Moreover, the processes associated with some of the present embodiments may be executed by programmable equipment, such as computers. Software that may cause programmable equipment to execute the processes may be stored in any storage device, such as, for example, a computer system (non-volatile) memory, an optical disk, magnetic tape, or magnetic disk. Furthermore, some of the processes may be programmed when the computer system is manufactured or via a computer-readable medium at a later date. Such a medium may include any of the forms listed above with respect to storage devices and may further include, for example, a carrier wave modulated, or otherwise manipulated, to convey instructions that can be read, demodulated/decoded and executed by a computer.
A “computer” or “computer system” may be, for example, a wireless or wireline variety of a microcomputer, minicomputer, laptop, personal data assistant (PDA), wireless e-mail device (e.g., BlackBerry), cellular phone, pager, processor, or any other programmable device, which devices may be capable of configuration for transmitting and receiving data over a network. Computer devices disclosed herein can include data buses, as well as memory for storing certain software applications used in obtaining, processing and communicating data. It can be appreciated that such memory can be internal or external. The memory can also include any means for storing software, including a hard disk, an optical disk, floppy disk, ROM (read only memory), RAM (random access memory), PROM (programmable ROM), EEPROM (electrically erasable PROM), and other computer-readable media.
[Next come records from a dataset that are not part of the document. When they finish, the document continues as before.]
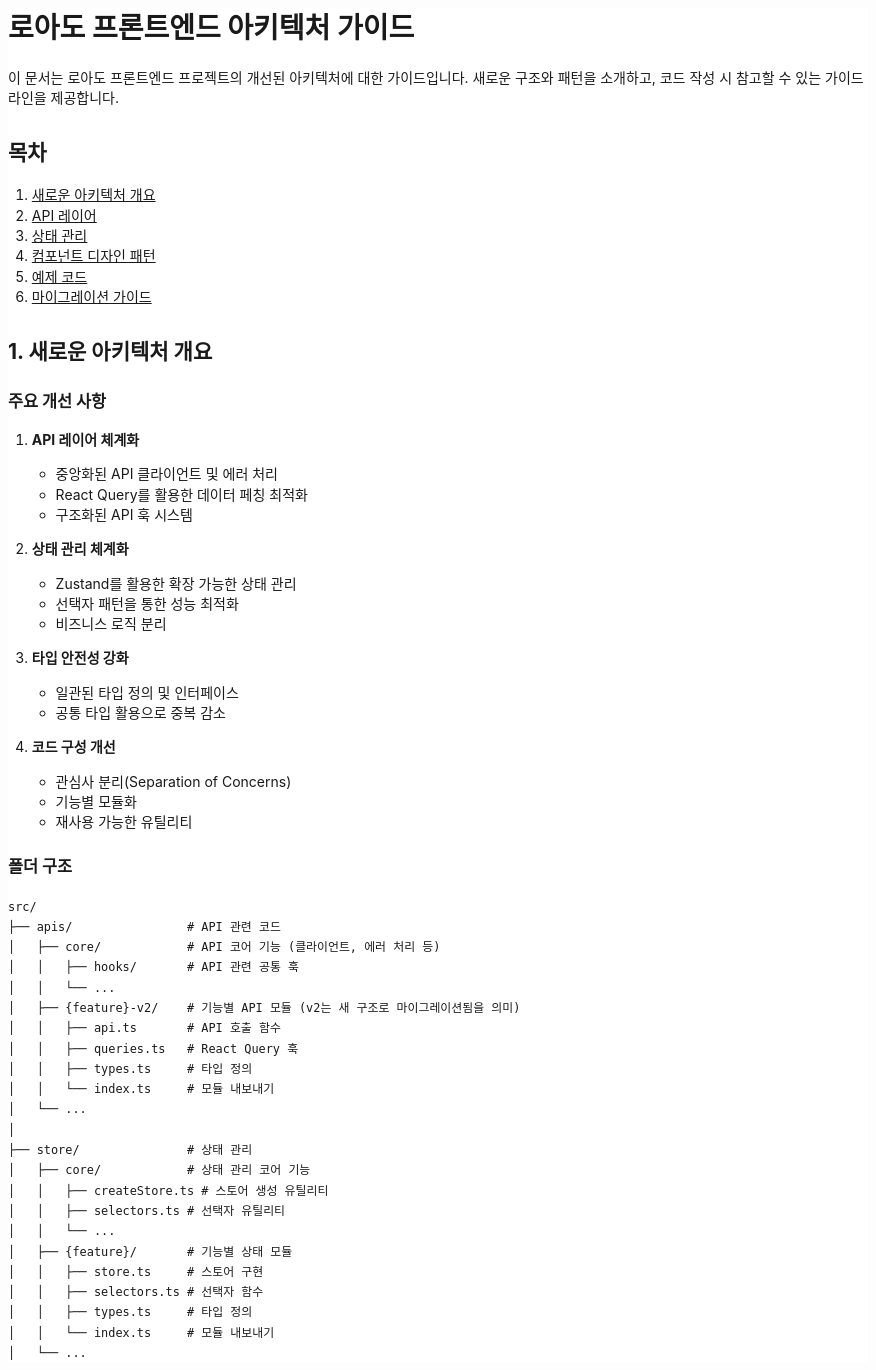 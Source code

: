 # 로아도 프론트엔드 아키텍처 가이드

이 문서는 로아도 프론트엔드 프로젝트의 개선된 아키텍처에 대한 가이드입니다. 새로운 구조와 패턴을 소개하고, 코드 작성 시 참고할 수 있는 가이드라인을 제공합니다.

## 목차

1. [새로운 아키텍처 개요](#1-새로운-아키텍처-개요)
2. [API 레이어](#2-api-레이어)
3. [상태 관리](#3-상태-관리)
4. [컴포넌트 디자인 패턴](#4-컴포넌트-디자인-패턴)
5. [예제 코드](#5-예제-코드)
6. [마이그레이션 가이드](#6-마이그레이션-가이드)

## 1. 새로운 아키텍처 개요

### 주요 개선 사항

1. **API 레이어 체계화**

   - 중앙화된 API 클라이언트 및 에러 처리
   - React Query를 활용한 데이터 페칭 최적화
   - 구조화된 API 훅 시스템

2. **상태 관리 체계화**

   - Zustand를 활용한 확장 가능한 상태 관리
   - 선택자 패턴을 통한 성능 최적화
   - 비즈니스 로직 분리

3. **타입 안전성 강화**

   - 일관된 타입 정의 및 인터페이스
   - 공통 타입 활용으로 중복 감소

4. **코드 구성 개선**
   - 관심사 분리(Separation of Concerns)
   - 기능별 모듈화
   - 재사용 가능한 유틸리티

### 폴더 구조

```
src/
├── apis/                # API 관련 코드
│   ├── core/            # API 코어 기능 (클라이언트, 에러 처리 등)
│   │   ├── hooks/       # API 관련 공통 훅
│   │   └── ...
│   ├── {feature}-v2/    # 기능별 API 모듈 (v2는 새 구조로 마이그레이션됨을 의미)
│   │   ├── api.ts       # API 호출 함수
│   │   ├── queries.ts   # React Query 훅
│   │   ├── types.ts     # 타입 정의
│   │   └── index.ts     # 모듈 내보내기
│   └── ...
│
├── store/               # 상태 관리
│   ├── core/            # 상태 관리 코어 기능
│   │   ├── createStore.ts # 스토어 생성 유틸리티
│   │   ├── selectors.ts # 선택자 유틸리티
│   │   └── ...
│   ├── {feature}/       # 기능별 상태 모듈
│   │   ├── store.ts     # 스토어 구현
│   │   ├── selectors.ts # 선택자 함수
│   │   ├── types.ts     # 타입 정의
│   │   └── index.ts     # 모듈 내보내기
│   └── ...
```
In some embodiments, the data processing device may implement the functionality of the methods of the invention as software on a general purpose computer. In addition, such a program may set aside portions of a computer's random access memory to provide control logic that affects the hierarchical multivariate analysis, data preprocessing and the operations with and on the measured interference signals. In such an embodiment, the program is written in any one of a number of high-level languages, such as FORTRAN, PASCAL, DELPHI, C, C++, C#, VB.NET, or BASIC. Furthermore, in various embodiments the program is written in a script, macro, or functionality embedded in commercially available software, such as MATLAB or VISUAL BASIC. Additionally, the software in one embodiment is implemented in an assembly language directed to a microprocessor resident on a computer. The software may be embedded on an article of manufacture including, but not limited to, “computer-readable program means” such as a floppy disk, a hard disk, a downloadable file, an optical disk, a magnetic tape, a PROM, an EPROM, or CD-ROM.
While the invention has been described in terms of certain exemplary preferred embodiments, it will be readily understood and appreciated by one of ordinary skill in the art that it is not so limited and that many additions, deletions and modifications to the preferred embodiments may be made within the scope of the invention as hereinafter claimed. Accordingly, the scope of the invention is limited only by the scope of the appended claims.